‘Dead collectors can't sue for breach of contract. But I can make your life a special kind of hell.’
Thorne's mouth worked like a fish on land. ‘You’re bluffing.’
‘You wouldn’t be the first person I’ve put in Red Onion Supermax, and believe me, the gangbangers in there love a tax fraud.’
More calculations flickered behind Thorne's eyes. The man lived in a world of numbers; inflated appraisals and crooked tax breaks. Everything had a price tag, even morality.
‘There are confidentiality agreements. Paperwork. My clients trust me with everything. I can’t just-’
Luca jumped in, ‘So youdoknow a religious collector.’
Something finally fractured. Ella saw that precise moment when self-preservation trumped professional ethics.
‘Fine.’ The word came out like it hurt. ‘There's one major collector.

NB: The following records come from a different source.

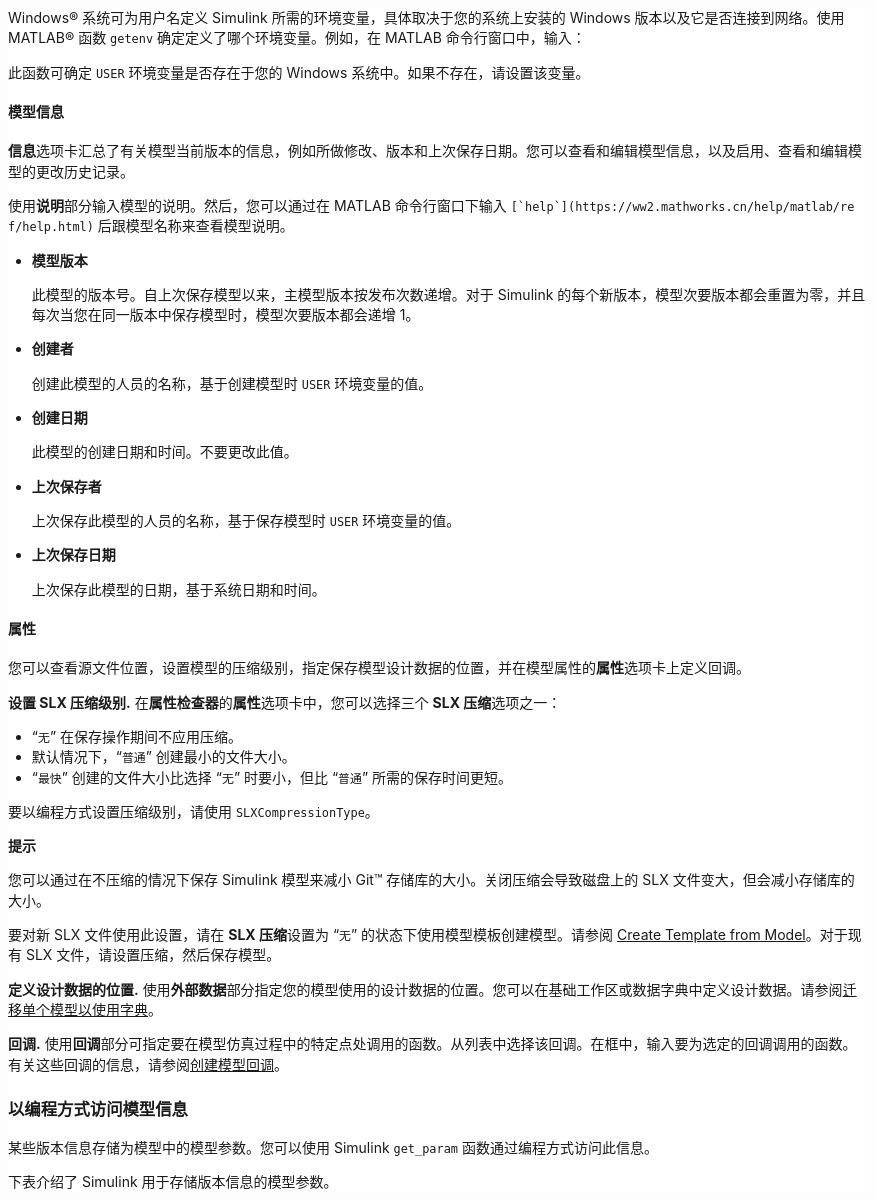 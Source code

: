 Windows® 系统可为用户名定义 Simulink 所需的环境变量，具体取决于您的系统上安装的 Windows 版本以及它是否连接到网络。使用 MATLAB® 函数 `getenv` 确定定义了哪个环境变量。例如，在 MATLAB 命令行窗口中，输入：

此函数可确定 `USER` 环境变量是否存在于您的 Windows 系统中。如果不存在，请设置该变量。

#### 模型信息

**信息**选项卡汇总了有关模型当前版本的信息，例如所做修改、版本和上次保存日期。您可以查看和编辑模型信息，以及启用、查看和编辑模型的更改历史记录。

使用**说明**部分输入模型的说明。然后，您可以通过在 MATLAB 命令行窗口下输入 `` [`help`](https://ww2.mathworks.cn/help/matlab/ref/help.html) `` 后跟模型名称来查看模型说明。

- **模型版本**

  此模型的版本号。自上次保存模型以来，主模型版本按发布次数递增。对于 Simulink 的每个新版本，模型次要版本都会重置为零，并且每次当您在同一版本中保存模型时，模型次要版本都会递增 1。

- **创建者**

  创建此模型的人员的名称，基于创建模型时 `USER` 环境变量的值。

- **创建日期**

  此模型的创建日期和时间。不要更改此值。

- **上次保存者**

  上次保存此模型的人员的名称，基于保存模型时 `USER` 环境变量的值。

- **上次保存日期**

  上次保存此模型的日期，基于系统日期和时间。

#### 属性

您可以查看源文件位置，设置模型的压缩级别，指定保存模型设计数据的位置，并在模型属性的**属性**选项卡上定义回调。

**设置 SLX 压缩级别.** 在**属性检查器**的**属性**选项卡中，您可以选择三个 **SLX 压缩**选项之一：

- “`无`” 在保存操作期间不应用压缩。
- 默认情况下，“`普通`” 创建最小的文件大小。
- “`最快`” 创建的文件大小比选择 “`无`” 时要小，但比 “`普通`” 所需的保存时间更短。

要以编程方式设置压缩级别，请使用 `SLXCompressionType`。

**提示**

您可以通过在不压缩的情况下保存 Simulink 模型来减小 Git™ 存储库的大小。关闭压缩会导致磁盘上的 SLX 文件变大，但会减小存储库的大小。

要对新 SLX 文件使用此设置，请在 **SLX 压缩**设置为 “`无`” 的状态下使用模型模板创建模型。请参阅 [Create Template from Model](https://ww2.mathworks.cn/help/simulink/ug/create-a-template-from-a-model.html)。对于现有 SLX 文件，请设置压缩，然后保存模型。

**定义设计数据的位置.** 使用**外部数据**部分指定您的模型使用的设计数据的位置。您可以在基础工作区或数据字典中定义设计数据。请参阅[迁移单个模型以使用字典](https://ww2.mathworks.cn/help/simulink/ug/migrate-models-to-use-dictionary.html#btn2bvh)。

**回调.** 使用**回调**部分可指定要在模型仿真过程中的特定点处调用的函数。从列表中选择该回调。在框中，输入要为选定的回调调用的函数。有关这些回调的信息，请参阅[创建模型回调](https://ww2.mathworks.cn/help/simulink/ug/model-callbacks.html#f4-56417)。

### 以编程方式访问模型信息

某些版本信息存储为模型中的模型参数。您可以使用 Simulink `get_param` 函数通过编程方式访问此信息。

下表介绍了 Simulink 用于存储版本信息的模型参数。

Has one of the biggest private collections of religious artifacts in the world.’
‘Name and address. Now.’
'Joseph Carpenter. I don't know the street name, but he lives in the mansion opposite St. Michael's Church. His collection's in the basement, from what I remember.'
Ella was moving before the last syllable died. They had a name. They had a location.
‘Call it in,’ she barked at Luca. ‘Get Reeves, get backup, get anyone with a badge and a pulse. I want that house surrounded five minutes ago.’
CHAPTER THIRTY ONE
Ella mounted the curb outside what she hoped was the home of Joseph Carpenter, Chesapeake’s resident collector of religious artifacts, according to her former prime suspect. She slammed the brakes on and surveyed the street. Beside her, Luca double-checked his weapon.
St. Michaels Church sat on the opposite side of the road. Twenty or so people were standing outside the locked gates, all wrapped up in their scarves and raincoats and woolly hats. Ella was quick to remember that for the past few years, only murder had brought her to churches. Not worship. Not even Christmas carols.
Luca asked, ‘What are those punters waiting for?’
‘No idea, but the chances of us doing this discreetly are slim to none.’
Two cruisers pulled up behind them and drew every eyeball in the street.Pain shot through Ella's leg as she wrestled herself out of the driver's seat, but pain was just the body's way of keeping score, and right now she had bigger problems than her personal damage report. Four officers extracted themselves from their vehicles, Reeves included.
‘Reeves, can you see what’s going on with those punters? I don’t want them near the scene if it’s what we think.’
‘On it.’ Reeves clicked his fingers and sent his uniforms to the task.
‘Guys, keep an eye out for anyone… suspicious. Our guy might be amongst them,’ Ella added.
The uniforms crossed the street and left Ella, Luca and Reeves alone. Ella surveyed the mansion while Luca did his own threat assessment beside her. The place was a middle finger to architectural restraint - three stories of Victorian excess jabbing at a sky that was fast turning black. Copper gutters caught the first gasps of moonlight, and topiary crosses lined a gravel path that was clearly maintained daily.
Ella said, ‘Come on. Let’s get inside.’
She led the way down the path and found a front door straight out of a supermax prison. Ella pressed a hand to it and felt mahogany veneer wrapped around a steel core.
‘Someone’s compensating for something,’ Luca said.
The door moved slightly in its frame as she pushed, which told her it wasn’t bolted to the nines. Good news.
‘It’s just for show,’ she said. ‘It’s just a single lock holding this thing. Stand back.’
She stepped back and squared up, ready to introduce her boot to the thing. Before she could strike, one of the uniforms rushed over, breathless.
'The people outside that church are waiting for Carpenter. He's the priest. Apparently, he opens up at 5 PM every weekday.'
‘So he’s half an hour late,’ Reeves said.